EXTRACTED INFORMATION

____

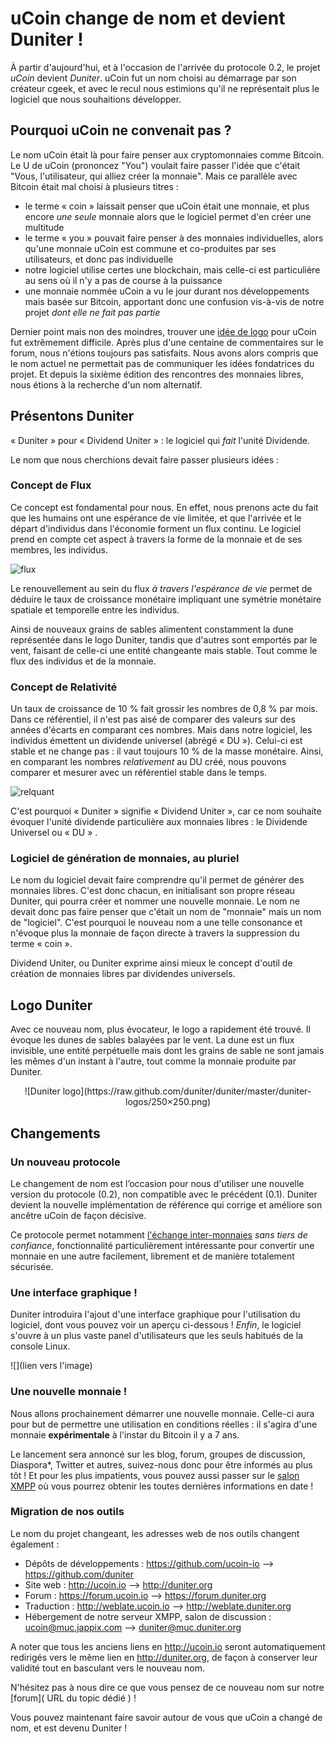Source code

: # uCoin change de nom et devient Duniter !

À partir d'aujourd'hui, et à l'occasion de l'arrivée du protocole 0.2, le projet *uCoin* devient *Duniter*. uCoin fut un nom choisi au démarrage par son créateur cgeek, et avec le recul nous estimions qu'il ne représentait plus le logiciel que nous souhaitions développer.

## Pourquoi uCoin ne convenait pas ?

Le nom uCoin était là pour faire penser aux cryptomonnaies comme Bitcoin. Le U de uCoin (prononcez "You") voulait faire passer l'idée que c'était "Vous, l'utilisateur, qui alliez créer la monnaie". Mais ce parallèle avec Bitcoin était mal choisi à plusieurs titres : 

* le terme « coin » laissait penser que uCoin était une monnaie, et plus encore *une seule* monnaie alors que le logiciel permet d'en créer une multitude
* le terme « you » pouvait faire penser à des monnaies individuelles, alors qu'une monnaie uCoin est commune et co-produites par ses utilisateurs, et donc pas individuelle
* notre logiciel utilise certes une blockchain, mais celle-ci est particulière au sens où il n'y a pas de course à la puissance
* une monnaie nommée uCoin a vu le jour durant nos développements mais basée sur Bitcoin, apportant donc une confusion vis-à-vis de notre projet *dont elle ne fait pas partie*

Dernier point mais non des moindres, trouver une [idée de logo](https://forum.duniter.org/t/need-a-logo-for-ucoin/138) pour uCoin fut extrêmement difficile. Après plus d'une centaine de commentaires sur le forum, nous n'étions toujours pas satisfaits. Nous avons alors compris que le nom actuel ne permettait pas de communiquer les idées fondatrices du projet. Et depuis la sixième édition des rencontres des monnaies libres, nous étions à la recherche d'un nom alternatif.

## Présentons Duniter

« Duniter » pour « Dividend Uniter » : le logiciel qui *fait* l'unité Dividende.

Le nom que nous cherchions devait faire passer plusieurs idées : 
    
### Concept de Flux

Ce concept est fondamental pour nous. En effet, nous prenons acte du fait que les humains ont une espérance de vie limitée, et que l'arrivée et le départ d'individus dans l'économie forment un flux continu. Le logiciel prend en compte cet aspect à travers la forme de la monnaie et de ses membres, les individus.

![flux](https://framapic.org/2BLWYiySePyP/w7vGsQ4jiVH8)

Le renouvellement au sein du flux *à travers l'espérance de vie* permet de déduire le taux de croissance monétaire impliquant une symétrie monétaire spatiale et temporelle entre les individus.

Ainsi de nouveaux grains de sables alimentent constamment la dune représentée dans le logo Duniter, tandis que d'autres sont emportés par le vent, faisant de celle-ci une entité changeante mais stable. Tout comme le flux des individus et de la monnaie.

### Concept de Relativité

Un taux de croissance de 10 % fait grossir les nombres de 0,8 % par mois. Dans ce référentiel, il n'est pas aisé de comparer des valeurs sur des années d'écarts en comparant ces nombres. Mais dans notre logiciel, les individus émettent un dividende universel (abrégé « DU »). Celui-ci est stable et ne change pas : il vaut toujours 10 % de la masse monétaire. Ainsi, en comparant les nombres *relativement* au DU créé, nous pouvons comparer et mesurer avec un référentiel stable dans le temps.

![relquant](https://framapic.org/8xytOUhihQlK/Jm8Dcg1oUTZ0)

C'est pourquoi « Duniter » signifie « Dividend Uniter », car ce nom souhaite évoquer l'unité dividende particulière aux monnaies libres : le Dividende Universel ou « DU » .

### Logiciel de génération de monnaies, au pluriel

Le nom du logiciel devait faire comprendre qu'il permet de générer des monnaies libres. C'est donc chacun, en initialisant son propre réseau Duniter, qui pourra créer et nommer une nouvelle monnaie. Le nom ne devait donc pas faire penser que c'était un nom de "monnaie" mais un nom de "logiciel". C'est pourquoi le nouveau nom a une telle consonance et n'évoque plus la monnaie de façon directe à travers la suppression du terme « coin ».

Dividend Uniter, ou Duniter exprime ainsi mieux le concept d'outil de création de monnaies libres par dividendes universels.

## Logo Duniter

Avec ce nouveau nom, plus évocateur, le logo a rapidement été trouvé. Il évoque les dunes de sables balayées par le vent.
La dune est un flux invisible, une entité perpétuelle mais dont les grains de sable ne sont jamais les mêmes d'un instant à l'autre, tout comme la monnaie produite par Duniter.

<center>![Duniter logo](https://raw.github.com/duniter/duniter/master/duniter-logos/250×250.png)</center>

## Changements

### Un nouveau protocole

Le changement de nom est l’occasion pour nous d'utiliser une nouvelle version du protocole (0.2), non compatible avec le précédent (0.1). Duniter devient la nouvelle implémentation de référence qui corrige et améliore son ancêtre uCoin de façon décisive.

Ce protocole permet notamment [l'échange inter-monnaies](http://duniter.org/transactions-0-2-overview/) *sans tiers de confiance*, fonctionnalité particulièrement intéressante pour convertir une monnaie en une autre facilement, librement et de manière totalement sécurisée.

### Une interface graphique !

Duniter introduira l'ajout d'une interface graphique pour l'utilisation du logiciel, dont vous pouvez voir un aperçu ci-dessous ! *Enfin*, le logiciel s'ouvre à un plus vaste panel d'utilisateurs que les seuls habitués de la console Linux.

![](lien vers l'image)

### Une nouvelle monnaie !

Nous allons prochainement démarrer une nouvelle monnaie. Celle-ci aura pour but de permettre une utilisation en conditions réelles : il s'agira d'une monnaie **expérimentale** à l'instar du Bitcoin il y a 7 ans.

Le lancement sera annoncé sur les blog, forum, groupes de discussion, Diaspora*, Twitter et autres, suivez-nous donc pour être informés au plus tôt ! Et pour les plus impatients, vous pouvez aussi passer sur le [salon XMPP](https://jappix.com/?r=duniter@muc.duniter.org) où vous pourrez obtenir les toutes dernières informations en date !

### Migration de nos outils

Le nom du projet changeant, les adresses web de nos outils changent également :
 * Dépôts de développements : https://github.com/ucoin-io –> https://github.com/duniter
 * Site web : http://ucoin.io –>  http://duniter.org
 * Forum : https://forum.ucoin.io –> https://forum.duniter.org
 * Traduction : http://weblate.ucoin.io –> http://weblate.duniter.org
 * Hébergement de notre serveur XMPP, salon de discussion :  ucoin@muc.jappix.com –> duniter@muc.duniter.org


A noter que tous les anciens liens en http://ucoin.io seront automatiquement redirigés vers le même lien en http://duniter.org, de façon à conserver leur validité tout en basculant vers le nouveau nom.

N'hésitez pas à nous dire ce que vous pensez de ce nouveau nom sur notre [forum]( URL du topic dédié ) !

Vous pouvez maintenant faire savoir autour de vous que uCoin a changé de nom, et est devenu Duniter !
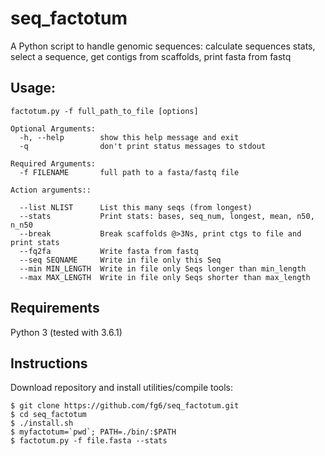 # seq_factotum
A Python script to handle genomic sequences: calculate sequences stats, select a sequence, get contigs from scaffolds, print fasta from fastq

## Usage: 
    factotum.py -f full_path_to_file [options]
  
    Optional Arguments:
      -h, --help        show this help message and exit
      -q                don't print status messages to stdout

    Required Arguments:
      -f FILENAME       full path to a fasta/fastq file
  
    Action arguments::

      --list NLIST      List this many seqs (from longest)
      --stats           Print stats: bases, seq_num, longest, mean, n50, n_n50
      --break           Break scaffolds @>3Ns, print ctgs to file and print stats
      --fq2fa           Write fasta from fastq
      --seq SEQNAME     Write in file only this Seq
      --min MIN_LENGTH  Write in file only Seqs longer than min_length
      --max MAX_LENGTH  Write in file only Seqs shorter than max_length
  
## Requirements
Python 3 (tested with 3.6.1)

## Instructions
Download repository and install utilities/compile tools: 

	$ git clone https://github.com/fg6/seq_factotum.git
	$ cd seq_factotum
	$ ./install.sh
	$ myfactotum=`pwd`; PATH=./bin/:$PATH   
    $ factotum.py -f file.fasta --stats
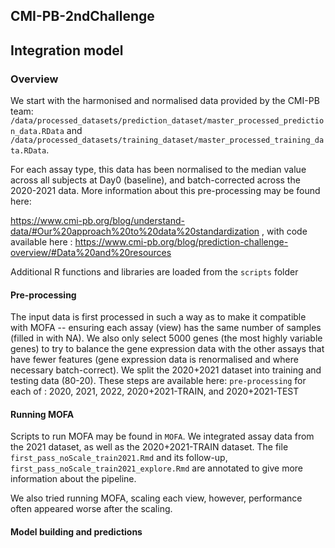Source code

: ## CMI-PB-2ndChallenge

## Integration model


### Overview

We start with the harmonised and normalised data provided by the CMI-PB team:
`/data/processed_datasets/prediction_dataset/master_processed_prediction_data.RData` and
`/data/processed_datasets/training_dataset/master_processed_training_data.RData`.

For each assay type, this data has been normalised to the median value across all subjects at Day0 (baseline),
and batch-corrected across the 2020-2021 data. More information about this pre-processing may be found here:

https://www.cmi-pb.org/blog/understand-data/#Our%20approach%20to%20data%20standardization ,
with code available here : https://www.cmi-pb.org/blog/prediction-challenge-overview/#Data%20and%20resources

Additional R functions and libraries are loaded from the `scripts` folder

#### Pre-processing

The input data is first processed in such a way as to make it compatible with MOFA -- ensuring each assay (view) has the same number of samples (filled in with NA). We also only select 5000 genes (the most highly variable genes) to try to balance the gene expression data with the other assays that have fewer features (gene expression data is renormalised and where necessary batch-correct). We split the 2020+2021 dataset into training and testing data (80-20). These steps are available here: `pre-processing` for each of : 2020, 2021, 2022, 2020+2021-TRAIN, and 2020+2021-TEST

#### Running MOFA

Scripts to run MOFA may be found in `MOFA`. We integrated assay data from the 2021 dataset, as well as the 2020+2021-TRAIN dataset. The file `first_pass_noScale_train2021.Rmd` and its follow-up, `first_pass_noScale_train2021_explore.Rmd` are annotated to give more information about the pipeline.

We also tried running MOFA, scaling each view, however, performance often appeared worse after the scaling.

#### Model building and predictions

____

ASSIGNED TASK
In the data above, find the line that contains "### Une interface graphique !" and the line that contains "Nous allons prochainement". Repeat exactly those lines and every line between them, and only those.

WRITTEN REPLY
### Une interface graphique !

Duniter introduira l'ajout d'une interface graphique pour l'utilisation du logiciel, dont vous pouvez voir un aperçu ci-dessous ! *Enfin*, le logiciel s'ouvre à un plus vaste panel d'utilisateurs que les seuls habitués de la console Linux.

![](lien vers l'image)

### Une nouvelle monnaie !

Nous allons prochainement démarrer une nouvelle monnaie. Celle-ci aura pour but de permettre une utilisation en conditions réelles : il s'agira d'une monnaie **expérimentale** à l'instar du Bitcoin il y a 7 ans.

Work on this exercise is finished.